The bear case...20 Aug 2020 11:24
The outcome of losing money or making money in investing is the same as roulette.
What you're conveniently overlooking though is roulette is chance, and you may only double your money. An investment in a stock is researched on many levels, the risk reward is considered, position sizing, technical analysis etc. Put simply the probabilities of those outcomes just aren't equal.
Lets put the bear case forward..and for the purpose of this illustration I'm going to be super pessimistic. I don't think these things come true but im just going to be a bear for a while..
Current position: Bids have a mcap of 26million or so. The potential market is 138 billion and probably more but let's keep it simple and negatively say 100 billion.
Key bear argument - you'll all be diluted, cash urn is high, a placing is coming...
Okay let's accept this. I'm certain money will be raised in the future. But let's assume bids end up issuing twice the shares currently in circulation over the next year or two, hell even three times the shares in issue to be super bear. That would still only value bids at the equivalent of 75 - 100 million mcap at today's entry.
Key bear argument two......competition will swallow bids up, the management can't pull this off
So let's remove the fact bids have first mover advantage. Let's remove all of bids current relationships / involvement with the key industry players. Let's say they only get 10% of the market share, no let's say 5%. Sobat 5% it's 5 billion. (Don't forget I've already dropped the market size by about 20%, oh and thereby assumed the gaming market won't grow).
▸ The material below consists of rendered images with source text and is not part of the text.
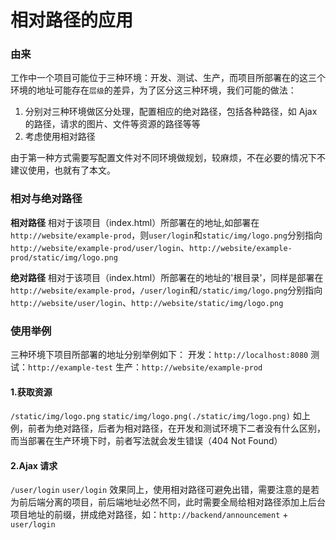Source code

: # 相对路径的应用

### 由来

工作中一个项目可能位于三种环境：开发、测试、生产，而项目所部署在的这三个环境的地址可能存在`层级`的差异，为了区分这三种环境，我们可能的做法：

1. 分别对三种环境做区分处理，配置相应的绝对路径，包括各种路径，如 Ajax 的路径，请求的图片、文件等资源的路径等等
2. 考虑使用相对路径

由于第一种方式需要写配置文件对不同环境做规划，较麻烦，不在必要的情况下不建议使用，也就有了本文。

### 相对与绝对路径

**相对路径** 相对于该项目（index.html）所部署在的地址,如部署在`http://website/example-prod`，则`user/login`和`static/img/logo.png`分别指向`http://website/example-prod/user/login`、`http://website/example-prod/static/img/logo.png`

**绝对路径** 相对于该项目（index.html）所部署在的地址的'根目录'，同样是部署在`http://website/example-prod`，`/user/login`和`/static/img/logo.png`分别指向`http://website/user/login`、`http://website/static/img/logo.png`

### 使用举例

三种环境下项目所部署的地址分别举例如下：
开发：`http://localhost:8080`
测试：`http://example-test`
生产：`http://website/example-prod`

#### 1.获取资源

`/static/img/logo.png`
`static/img/logo.png(./static/img/logo.png)`
如上例，前者为绝对路径，后者为相对路径，在开发和测试环境下二者没有什么区别，而当部署在生产环境下时，前者写法就会发生错误（404 Not Found）

#### 2.Ajax 请求

`/user/login`
`user/login`
效果同上，使用相对路径可避免出错，需要注意的是若为前后端分离的项目，前后端地址必然不同，此时需要全局给相对路径添加上后台项目地址的前缀，拼成绝对路径，如：`http://backend/announcement` + `user/login`
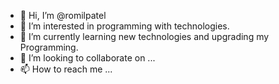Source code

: - 👋 Hi, I’m @romilpatel
- 👀 I’m interested in programming with technologies.
- 🌱 I’m currently learning new technologies and upgrading my Programming.
- 💞️ I’m looking to collaborate on ...
- 📫 How to reach me ...

<!---
romilpatel13/romilpatel13 is a ✨ special ✨ repository because its `README.md` (this file) appears on your GitHub profile.
You can click the Preview link to take a look at your changes.
--->
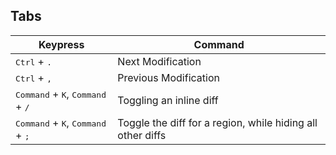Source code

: ## Tabs

| Keypress | Command |
|---|---|
| <kbd>Ctrl</kbd> + <kbd>.</kbd> | Next Modification |
| <kbd>Ctrl</kbd> + <kbd>,</kbd> | Previous Modification |
| <kbd>Command</kbd> + <kbd>K</kbd>, <kbd>Command</kbd> + <kbd>/</kbd> | Toggling an inline diff |
| <kbd>Command</kbd> + <kbd>K</kbd>, <kbd>Command</kbd> + <kbd>;</kbd> | Toggle the diff for a region, while hiding all other diffs |
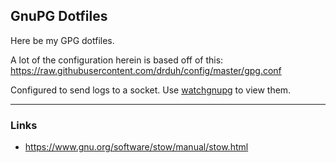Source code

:## GnuPG Dotfiles

Here be my GPG dotfiles.

A lot of the configuration herein is based off of this:
https://raw.githubusercontent.com/drduh/config/master/gpg.conf

Configured to send logs to a socket.
Use [watchgnupg](https://www.gnupg.org/documentation/manuals/gnupg/watchgnupg.html) to view them.

----

### Links
- https://www.gnu.org/software/stow/manual/stow.html
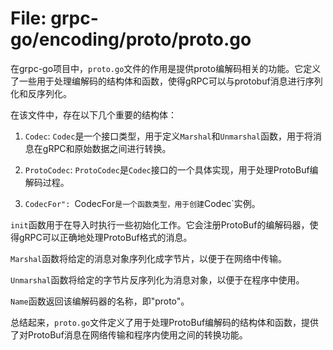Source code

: # File: grpc-go/encoding/proto/proto.go

在grpc-go项目中，`proto.go`文件的作用是提供proto编解码相关的功能。它定义了一些用于处理编解码的结构体和函数，使得gRPC可以与protobuf消息进行序列化和反序列化。

在该文件中，存在以下几个重要的结构体：

1. `Codec`: `Codec`是一个接口类型，用于定义`Marshal`和`Unmarshal`函数，用于将消息在gRPC和原始数据之间进行转换。

2. `ProtoCodec`: `ProtoCodec`是`Codec`接口的一个具体实现，用于处理ProtoBuf编解码过程。

3. `CodecFor": `CodecFor`是一个函数类型，用于创建`Codec`实例。

`init`函数用于在导入时执行一些初始化工作。它会注册ProtoBuf的编解码器，使得gRPC可以正确地处理ProtoBuf格式的消息。

`Marshal`函数将给定的消息对象序列化成字节片，以便于在网络中传输。

`Unmarshal`函数将给定的字节片反序列化为消息对象，以便于在程序中使用。

`Name`函数返回该编解码器的名称，即"proto"。

总结起来，`proto.go`文件定义了用于处理ProtoBuf编解码的结构体和函数，提供了对ProtoBuf消息在网络传输和程序内使用之间的转换功能。

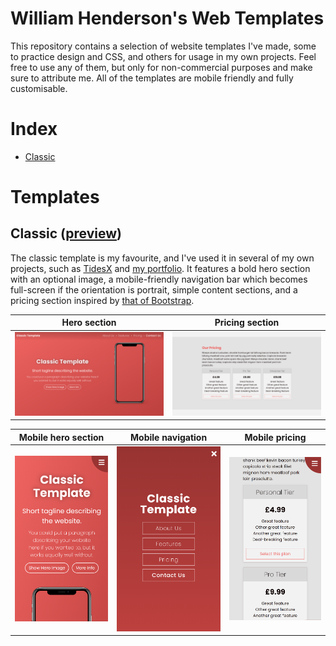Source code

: # William Henderson's Web Templates

This repository contains a selection of website templates I've made, some to practice design and CSS, and others for usage in my own projects. Feel free to use any of them, but only for non-commercial purposes and make sure to attribute me. All of the templates are mobile friendly and fully customisable.

# Index
- [Classic](#classic)

# Templates

## Classic ([preview](https://w-henderson.github.io/WebTemplates/classic/index.html))

The classic template is my favourite, and I've used it in several of my own projects, such as [TidesX](https://tidesx.ga) and [my portfolio](https://w-henderson.github.io). It features a bold hero section with an optional image, a mobile-friendly navigation bar which becomes full-screen if the orientation is portrait, simple content sections, and a pricing section inspired by [that of Bootstrap](https://getbootstrap.com/docs/4.0/examples/pricing).

| Hero section | Pricing section |
| --- | --- |
| ![](screenshots/classic_hero.png) | ![](screenshots/classic_pricing.png) |

| Mobile hero section | Mobile navigation | Mobile pricing |
| --- | --- | --- |
| ![](screenshots/classic_mobile_hero.png) | ![](screenshots/classic_mobile_navigation.png) | ![](screenshots/classic_mobile_pricing.png) |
Is that pessimistic enough?
So assuming that a company currently trading at a valuation of 25 million is actually trading at 100 million. Assuming that they only get get 5% market share, based on 80% of the actual market size. Assuming a growing market doesn't grow. In this parallel universe we're saying i can buy a 100 million mcap company bringing in over 5 billion a year.
As you can see I've listened and it's my view that even on this most stupid bear model the investment case on the potential returns isn't roulette. As I said it's binary you could lose all the capital but the potential reward I've determined is magnificent. It's certainly not roulette odds but it's certainly not risk free.
All IMHO but hey it's why I'm here but I don't have my kitchen sink in it!! It's about being sensible.